What the task requires:
In the entries that follow, find every line containing "squared" and copy it.

Data provided:
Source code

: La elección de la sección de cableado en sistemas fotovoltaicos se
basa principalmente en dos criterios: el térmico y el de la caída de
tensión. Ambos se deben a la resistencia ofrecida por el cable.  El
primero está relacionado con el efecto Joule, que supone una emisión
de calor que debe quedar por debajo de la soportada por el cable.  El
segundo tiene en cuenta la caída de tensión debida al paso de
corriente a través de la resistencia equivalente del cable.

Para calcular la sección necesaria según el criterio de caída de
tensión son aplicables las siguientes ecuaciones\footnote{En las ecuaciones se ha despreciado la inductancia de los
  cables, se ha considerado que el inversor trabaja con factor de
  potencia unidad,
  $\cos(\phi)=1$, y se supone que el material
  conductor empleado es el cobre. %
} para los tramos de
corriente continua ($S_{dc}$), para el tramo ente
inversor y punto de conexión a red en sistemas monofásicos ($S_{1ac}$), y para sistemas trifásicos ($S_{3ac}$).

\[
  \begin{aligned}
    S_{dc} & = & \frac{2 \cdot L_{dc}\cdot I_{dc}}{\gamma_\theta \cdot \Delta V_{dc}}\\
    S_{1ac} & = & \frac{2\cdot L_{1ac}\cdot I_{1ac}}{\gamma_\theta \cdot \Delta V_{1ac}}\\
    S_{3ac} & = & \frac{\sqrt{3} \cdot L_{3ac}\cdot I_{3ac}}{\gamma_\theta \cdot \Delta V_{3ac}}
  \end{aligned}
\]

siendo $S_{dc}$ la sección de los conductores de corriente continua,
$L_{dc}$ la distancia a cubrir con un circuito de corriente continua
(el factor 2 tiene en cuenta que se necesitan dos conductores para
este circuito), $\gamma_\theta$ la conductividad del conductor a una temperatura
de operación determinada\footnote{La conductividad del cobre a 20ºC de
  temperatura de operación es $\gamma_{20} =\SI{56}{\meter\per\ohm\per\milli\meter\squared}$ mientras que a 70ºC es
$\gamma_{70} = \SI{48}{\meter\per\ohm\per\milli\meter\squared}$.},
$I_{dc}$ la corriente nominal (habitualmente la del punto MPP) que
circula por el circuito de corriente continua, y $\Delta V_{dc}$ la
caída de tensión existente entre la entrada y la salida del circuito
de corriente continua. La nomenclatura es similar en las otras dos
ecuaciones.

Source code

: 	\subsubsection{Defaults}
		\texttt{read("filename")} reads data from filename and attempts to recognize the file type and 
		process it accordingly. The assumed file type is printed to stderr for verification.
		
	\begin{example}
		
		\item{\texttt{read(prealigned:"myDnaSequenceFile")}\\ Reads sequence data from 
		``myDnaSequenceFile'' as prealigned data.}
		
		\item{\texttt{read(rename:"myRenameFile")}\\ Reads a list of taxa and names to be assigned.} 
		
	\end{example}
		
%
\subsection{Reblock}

Solved exercise:
  temperatura de operación es $\gamma_{20} =\SI{56}{\meter\per\ohm\per\milli\meter\squared}$ mientras que a 70ºC es
$\gamma_{70} = \SI{48}{\meter\per\ohm\per\milli\meter\squared}$.},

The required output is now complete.